How does the writing process work for you? Do you schedule a time every day, work madly when inspiration hits or ?

I write almost every day; At least an hour or two. I am 88 years old and still go to work every day for only about 4 hours each day. These two activities, writing and my job keep me busy and alive.

When I read this book I was given the impression that you were telling someone else's true story and yet the book is listed under adult fiction. Was this a fiction story or is it a true story of adoption?

I am very pleased that you have read The Birth Mother. It is a fictionalized story based on multiple true incidents. I have spent almost 25 years in Asia, including the negotiation of the adoption of twin girls. I have had the joy and the pleasure of making friends with hundreds of Chinese men and women.

This is your second book. What was different the second time around - especially from moving from a memoir telling your story to now writing someone else's (or writing a fiction if that is the case)?

A memoir is easy, there is no fiction. I just wrote the truth. When I wrote my second book, I was a more experienced writer. I improved my descriptions of feelings, surroundings, pauses etc. In The Birth Mother, I fictionalized a multiple of true incidents that I personally experience or told to me by real people.

Review HERE!
I found it a bit confusing that you moved back and forth from you telling their story, to the father taking over, especially as the writer's voice didn't really sound very different. Why did you chose this technique?

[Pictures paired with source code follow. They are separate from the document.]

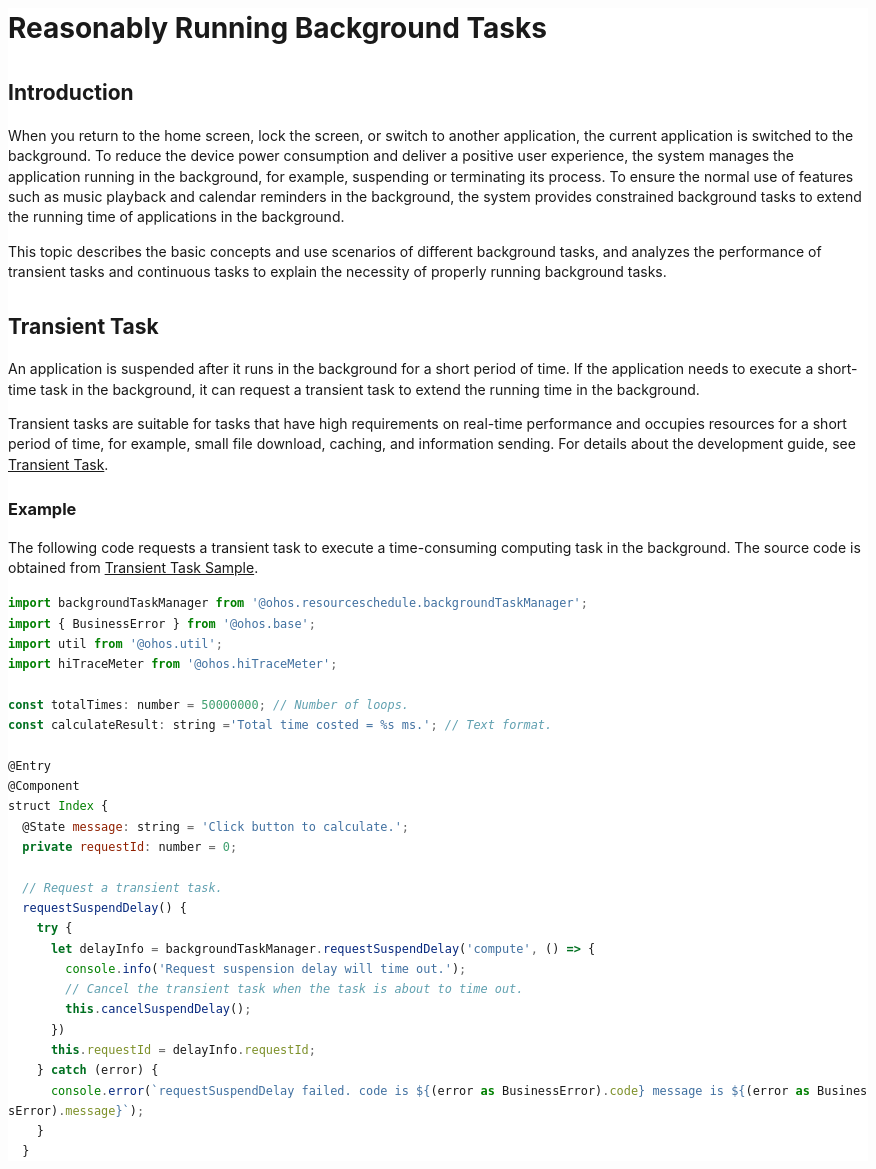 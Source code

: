 # Reasonably Running Background Tasks

## Introduction

When you return to the home screen, lock the screen, or switch to another application, the current application is switched to the background. To reduce the device power consumption and deliver a positive user experience, the system manages the application running in the background, for example, suspending or terminating its process. To ensure the normal use of features such as music playback and calendar reminders in the background, the system provides constrained background tasks to extend the running time of applications in the background.

This topic describes the basic concepts and use scenarios of different background tasks, and analyzes the performance of transient tasks and continuous tasks to explain the necessity of properly running background tasks.

## Transient Task

An application is suspended after it runs in the background for a short period of time. If the application needs to execute a short-time task in the background, it can request a transient task to extend the running time in the background.

Transient tasks are suitable for tasks that have high requirements on real-time performance and occupies resources for a short period of time, for example, small file download, caching, and information sending. For details about the development guide, see [Transient Task](../task-management/transient-task.md).

### Example

The following code requests a transient task to execute a time-consuming computing task in the background. The source code is obtained from [Transient Task Sample](https://gitee.com/openharmony/applications_app_samples/blob/master/code/Performance/PerformanceLibrary/feature/backgroundTask/src/main/ets/view/TransientTaskView.ets).

```javascript
import backgroundTaskManager from '@ohos.resourceschedule.backgroundTaskManager';
import { BusinessError } from '@ohos.base';
import util from '@ohos.util';
import hiTraceMeter from '@ohos.hiTraceMeter';

const totalTimes: number = 50000000; // Number of loops.
const calculateResult: string ='Total time costed = %s ms.'; // Text format.

@Entry
@Component
struct Index {
  @State message: string = 'Click button to calculate.';
  private requestId: number = 0;

  // Request a transient task.
  requestSuspendDelay() {
    try {
      let delayInfo = backgroundTaskManager.requestSuspendDelay('compute', () => {
        console.info('Request suspension delay will time out.');
        // Cancel the transient task when the task is about to time out.
        this.cancelSuspendDelay();
      })
      this.requestId = delayInfo.requestId;
    } catch (error) {
      console.error(`requestSuspendDelay failed. code is ${(error as BusinessError).code} message is ${(error as BusinessError).message}`);
    }
  }

```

The father and the author are one and the same. As author I wanted to write it my way. The father wanted no fiction. I also imagined that the author and the Father could be an interesting debate throughout the novel. Many readers found it interesting and as you experienced, just a bit confusing. But unique.

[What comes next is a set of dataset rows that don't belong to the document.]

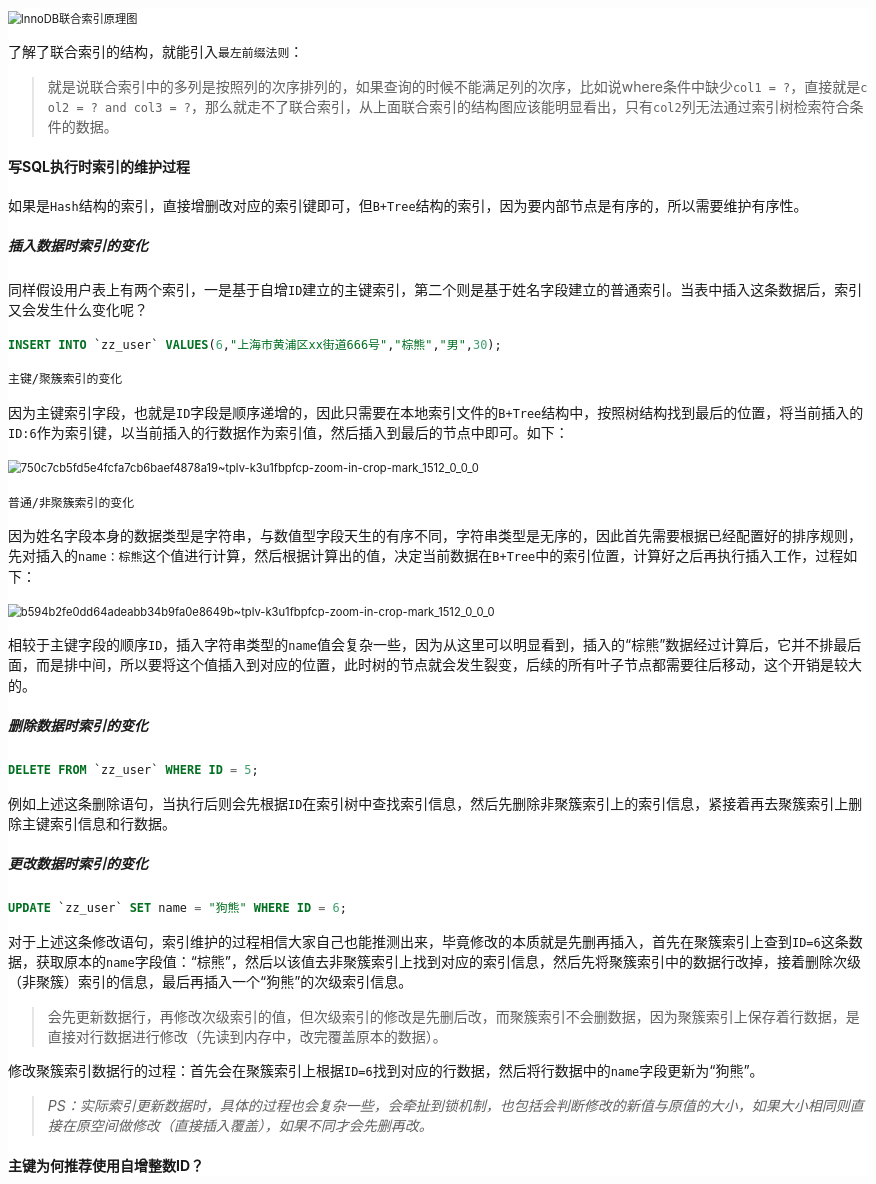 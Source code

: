 <img src="https://gitee.com/JBL_lun/tuchuang/raw/master/assets/1546632-20200920111026527-1672463564.png" alt="InnoDB联合索引原理图" style="zoom:80%;" />

了解了联合索引的结构，就能引入`最左前缀法则`：

> 就是说联合索引中的多列是按照列的次序排列的，如果查询的时候不能满足列的次序，比如说where条件中缺少`col1 = ?`，直接就是`col2 = ? and col3 = ?`，那么就走不了联合索引，从上面联合索引的结构图应该能明显看出，只有`col2`列无法通过索引树检索符合条件的数据。

#### 写SQL执行时索引的维护过程

如果是`Hash`结构的索引，直接增删改对应的索引键即可，但`B+Tree`结构的索引，因为要内部节点是有序的，所以需要维护有序性。

##### 插入数据时索引的变化

同样假设用户表上有两个索引，一是基于自增`ID`建立的主键索引，第二个则是基于姓名字段建立的普通索引。当表中插入这条数据后，索引又会发生什么变化呢？

```sql
INSERT INTO `zz_user` VALUES(6,"上海市黄浦区xx街道666号","棕熊","男",30);
```

`主键/聚簇索引的变化`

因为主键索引字段，也就是`ID`字段是顺序递增的，因此只需要在本地索引文件的`B+Tree`结构中，按照树结构找到最后的位置，将当前插入的`ID:6`作为索引键，以当前插入的行数据作为索引值，然后插入到最后的节点中即可。如下：

<img src="https://gitee.com/JBL_lun/tuchuang/raw/master/assets/750c7cb5fd5e4fcfa7cb6baef4878a19~tplv-k3u1fbpfcp-zoom-in-crop-mark_1512_0_0_0.gif" alt="750c7cb5fd5e4fcfa7cb6baef4878a19~tplv-k3u1fbpfcp-zoom-in-crop-mark_1512_0_0_0" style="zoom:80%;" />

`普通/非聚簇索引的变化`

因为姓名字段本身的数据类型是字符串，与数值型字段天生的有序不同，字符串类型是无序的，因此首先需要根据已经配置好的排序规则，先对插入的`name：棕熊`这个值进行计算，然后根据计算出的值，决定当前数据在`B+Tree`中的索引位置，计算好之后再执行插入工作，过程如下：

<img src="https://gitee.com/JBL_lun/tuchuang/raw/master/assets/b594b2fe0dd64adeabb34b9fa0e8649b~tplv-k3u1fbpfcp-zoom-in-crop-mark_1512_0_0_0.gif" alt="b594b2fe0dd64adeabb34b9fa0e8649b~tplv-k3u1fbpfcp-zoom-in-crop-mark_1512_0_0_0" style="zoom:80%;" />

相较于主键字段的顺序`ID`，插入字符串类型的`name`值会复杂一些，因为从这里可以明显看到，插入的“棕熊”数据经过计算后，它并不排最后面，而是排中间，所以要将这个值插入到对应的位置，此时树的节点就会发生裂变，后续的所有叶子节点都需要往后移动，这个开销是较大的。

##### 删除数据时索引的变化

```sql
DELETE FROM `zz_user` WHERE ID = 5;
```

例如上述这条删除语句，当执行后则会先根据`ID`在索引树中查找索引信息，然后先删除非聚簇索引上的索引信息，紧接着再去聚簇索引上删除主键索引信息和行数据。

##### 更改数据时索引的变化

```sql
UPDATE `zz_user` SET name = "狗熊" WHERE ID = 6;
```

对于上述这条修改语句，索引维护的过程相信大家自己也能推测出来，毕竟修改的本质就是先删再插入，首先在聚簇索引上查到`ID=6`这条数据，获取原本的`name`字段值：“棕熊”，然后以该值去非聚簇索引上找到对应的索引信息，然后先将聚簇索引中的数据行改掉，接着删除次级（非聚簇）索引的信息，最后再插入一个“狗熊”的次级索引信息。

> 会先更新数据行，再修改次级索引的值，但次级索引的修改是先删后改，而聚簇索引不会删数据，因为聚簇索引上保存着行数据，是直接对行数据进行修改（先读到内存中，改完覆盖原本的数据）。

修改聚簇索引数据行的过程：首先会在聚簇索引上根据`ID=6`找到对应的行数据，然后将行数据中的`name`字段更新为“狗熊”。

> *PS：实际索引更新数据时，具体的过程也会复杂一些，会牵扯到锁机制，也包括会判断修改的新值与原值的大小，如果大小相同则直接在原空间做修改（直接插入覆盖），如果不同才会先删再改。*

#### 主键为何推荐使用自增整数ID？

As an author - what do you enjoy most about writing process? What feels like a chore?

I enjoy being totally in control. If a character is kind and good, I can reward him or her with love, success, intelligence, incite, riches. IF my character is not a good person, I can kill him or her, make them suffer and punish them. I am in total control. The chore Is the creativity. Often I have a specific idea I want to offer to the reader, fortunately the story takes over. I lose control and the story takes over to a different and often an improvement of the plot.

Do you have any new books in the planning or writing stage? 

I am working on two books simultaneously. When I am confronted with slight writer’s block on one book, I switch to the other. Often I will take a few days holiday from writing; And then return full of enthusiasm.

Any advice for new authors working toward publishing their first book, especially those starting at at a later stage in life?

Writing at a later stage in life, is a gift one gives to him or herself. Writing insists that you think and plan. I can be sitting in my office or at home, my wife will say, “You’re thinking, what about? I respond, “I am not thinking, I am writing…in my head”

I urge new authors to read. Read as much as possible. As a young man and boy, I was not a heavy reader, much to my regret. I am now reading about a book a week. The books I most recently read are, Grapes of Wrath, Steinbeck, Emma, Jane Austin, What It Takes, Stephen Schwarzman, and Pavilion of Women, both by Pearl Buck, Gentleman in Moscow, Amor Towles, and Sherlock Holmes. My favorite author is David Liss. I read every book he has ever written. Liss’s writing is all fiction based on true historic events. Each book I read is like a master class. I learn, learn, and learn from each author.

When my wife and I go to a play on or off Broadway, as much as I enjoy the acting, I am immersed in the dialogue and the writing. It’s an amazing and stimulating experience. Also important is watching grammar, and punctuation. New authors should not be shy to use a Thesaurus and a dictionary and Google for factual information.

Last but not least, Read, read, read…I read an article in the Metropolitan section of the New York Times. The article in one paragraph gave me an idea for a part in one of my new books I am now writing. Ideas, ideas are everywhere.

MOST IMPORTANT: Every author should write and re-read, and re-read…It will only improve the story. I find if you have someone helping, your editor and yourself as a team should read the book out loud. Errors are heard easier than read. Ears are often sharper than eyes.